◆ **WHAT THE EXERCISE ASKS**: Each entry must appear in the answer exactly as given.

[Stored data entries]
* * * * *

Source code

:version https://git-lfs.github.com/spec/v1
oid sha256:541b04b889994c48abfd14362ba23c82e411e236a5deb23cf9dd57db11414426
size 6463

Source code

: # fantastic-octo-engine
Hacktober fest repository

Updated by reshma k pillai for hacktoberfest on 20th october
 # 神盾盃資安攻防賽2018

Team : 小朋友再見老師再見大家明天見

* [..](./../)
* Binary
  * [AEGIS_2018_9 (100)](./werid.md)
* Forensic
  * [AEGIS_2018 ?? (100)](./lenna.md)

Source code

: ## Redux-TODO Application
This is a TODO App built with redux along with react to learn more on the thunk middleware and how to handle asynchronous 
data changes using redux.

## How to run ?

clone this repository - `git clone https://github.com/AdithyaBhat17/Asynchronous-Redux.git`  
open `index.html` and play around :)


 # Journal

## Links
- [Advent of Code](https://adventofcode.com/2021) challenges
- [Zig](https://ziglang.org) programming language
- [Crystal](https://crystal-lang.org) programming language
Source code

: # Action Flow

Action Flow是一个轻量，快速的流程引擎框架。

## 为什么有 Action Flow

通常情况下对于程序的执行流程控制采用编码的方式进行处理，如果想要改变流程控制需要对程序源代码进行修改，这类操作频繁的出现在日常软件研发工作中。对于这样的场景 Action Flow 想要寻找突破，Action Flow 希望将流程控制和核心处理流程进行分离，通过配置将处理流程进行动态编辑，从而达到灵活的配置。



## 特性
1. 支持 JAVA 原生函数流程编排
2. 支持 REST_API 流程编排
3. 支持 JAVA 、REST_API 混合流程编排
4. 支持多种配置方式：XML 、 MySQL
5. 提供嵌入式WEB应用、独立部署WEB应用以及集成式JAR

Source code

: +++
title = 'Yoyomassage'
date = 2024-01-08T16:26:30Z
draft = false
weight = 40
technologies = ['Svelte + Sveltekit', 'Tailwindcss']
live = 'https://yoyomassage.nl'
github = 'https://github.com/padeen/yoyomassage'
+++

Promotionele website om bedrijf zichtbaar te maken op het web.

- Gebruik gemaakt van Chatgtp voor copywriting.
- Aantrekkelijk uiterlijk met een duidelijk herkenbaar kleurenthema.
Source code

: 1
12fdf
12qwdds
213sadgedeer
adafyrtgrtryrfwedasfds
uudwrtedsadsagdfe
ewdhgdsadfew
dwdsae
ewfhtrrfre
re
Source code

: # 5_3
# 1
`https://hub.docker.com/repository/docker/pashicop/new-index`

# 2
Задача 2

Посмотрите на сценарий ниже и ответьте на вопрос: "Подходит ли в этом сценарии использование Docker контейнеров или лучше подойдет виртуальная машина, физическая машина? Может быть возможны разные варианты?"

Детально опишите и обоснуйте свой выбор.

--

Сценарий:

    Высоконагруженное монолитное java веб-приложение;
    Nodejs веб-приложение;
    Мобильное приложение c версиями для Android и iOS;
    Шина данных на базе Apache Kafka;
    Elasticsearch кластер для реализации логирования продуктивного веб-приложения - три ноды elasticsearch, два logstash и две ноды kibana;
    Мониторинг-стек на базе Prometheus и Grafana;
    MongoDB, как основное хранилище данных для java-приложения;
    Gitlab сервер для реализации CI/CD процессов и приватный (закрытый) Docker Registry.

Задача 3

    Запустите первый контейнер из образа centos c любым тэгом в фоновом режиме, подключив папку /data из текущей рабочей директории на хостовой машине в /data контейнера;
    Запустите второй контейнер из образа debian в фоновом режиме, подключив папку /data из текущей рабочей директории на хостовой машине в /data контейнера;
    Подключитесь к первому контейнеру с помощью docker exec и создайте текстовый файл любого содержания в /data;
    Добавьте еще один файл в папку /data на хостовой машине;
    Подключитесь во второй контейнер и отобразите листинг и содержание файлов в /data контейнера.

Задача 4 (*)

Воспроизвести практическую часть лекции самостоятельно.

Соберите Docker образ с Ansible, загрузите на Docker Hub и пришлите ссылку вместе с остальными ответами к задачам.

* * * * *

◆ **EXPECTED ANSWER**:
Source code

:version https://git-lfs.github.com/spec/v1
oid sha256:541b04b889994c48abfd14362ba23c82e411e236a5deb23cf9dd57db11414426
size 6463

Source code

: # fantastic-octo-engine
Hacktober fest repository

Updated by reshma k pillai for hacktoberfest on 20th october
 # 神盾盃資安攻防賽2018

Team : 小朋友再見老師再見大家明天見

* [..](./../)
* Binary
  * [AEGIS_2018_9 (100)](./werid.md)
* Forensic
  * [AEGIS_2018 ?? (100)](./lenna.md)

Source code

: ## Redux-TODO Application
This is a TODO App built with redux along with react to learn more on the thunk middleware and how to handle asynchronous 
data changes using redux.

## How to run ?

clone this repository - `git clone https://github.com/AdithyaBhat17/Asynchronous-Redux.git`  
open `index.html` and play around :)


 # Journal

## Links
- [Advent of Code](https://adventofcode.com/2021) challenges
- [Zig](https://ziglang.org) programming language
- [Crystal](https://crystal-lang.org) programming language
Source code

: # Action Flow

Action Flow是一个轻量，快速的流程引擎框架。

## 为什么有 Action Flow

通常情况下对于程序的执行流程控制采用编码的方式进行处理，如果想要改变流程控制需要对程序源代码进行修改，这类操作频繁的出现在日常软件研发工作中。对于这样的场景 Action Flow 想要寻找突破，Action Flow 希望将流程控制和核心处理流程进行分离，通过配置将处理流程进行动态编辑，从而达到灵活的配置。



## 特性
1. 支持 JAVA 原生函数流程编排
2. 支持 REST_API 流程编排
3. 支持 JAVA 、REST_API 混合流程编排
4. 支持多种配置方式：XML 、 MySQL
5. 提供嵌入式WEB应用、独立部署WEB应用以及集成式JAR

Source code

: +++
title = 'Yoyomassage'
date = 2024-01-08T16:26:30Z
draft = false
weight = 40
technologies = ['Svelte + Sveltekit', 'Tailwindcss']
live = 'https://yoyomassage.nl'
github = 'https://github.com/padeen/yoyomassage'
+++

Promotionele website om bedrijf zichtbaar te maken op het web.

- Gebruik gemaakt van Chatgtp voor copywriting.
- Aantrekkelijk uiterlijk met een duidelijk herkenbaar kleurenthema.
Source code

: 1
12fdf
12qwdds
213sadgedeer
adafyrtgrtryrfwedasfds
uudwrtedsadsagdfe
ewdhgdsadfew
dwdsae
ewfhtrrfre
re
Source code

: # 5_3
# 1
`https://hub.docker.com/repository/docker/pashicop/new-index`

# 2
Задача 2

Посмотрите на сценарий ниже и ответьте на вопрос: "Подходит ли в этом сценарии использование Docker контейнеров или лучше подойдет виртуальная машина, физическая машина? Может быть возможны разные варианты?"

Детально опишите и обоснуйте свой выбор.

--

Сценарий:

    Высоконагруженное монолитное java веб-приложение;
    Nodejs веб-приложение;
    Мобильное приложение c версиями для Android и iOS;
    Шина данных на базе Apache Kafka;
    Elasticsearch кластер для реализации логирования продуктивного веб-приложения - три ноды elasticsearch, два logstash и две ноды kibana;
    Мониторинг-стек на базе Prometheus и Grafana;
    MongoDB, как основное хранилище данных для java-приложения;
    Gitlab сервер для реализации CI/CD процессов и приватный (закрытый) Docker Registry.

Задача 3

    Запустите первый контейнер из образа centos c любым тэгом в фоновом режиме, подключив папку /data из текущей рабочей директории на хостовой машине в /data контейнера;
    Запустите второй контейнер из образа debian в фоновом режиме, подключив папку /data из текущей рабочей директории на хостовой машине в /data контейнера;
    Подключитесь к первому контейнеру с помощью docker exec и создайте текстовый файл любого содержания в /data;
    Добавьте еще один файл в папку /data на хостовой машине;
    Подключитесь во второй контейнер и отобразите листинг и содержание файлов в /data контейнера.

Задача 4 (*)

Воспроизвести практическую часть лекции самостоятельно.

Соберите Docker образ с Ansible, загрузите на Docker Hub и пришлите ссылку вместе с остальными ответами к задачам.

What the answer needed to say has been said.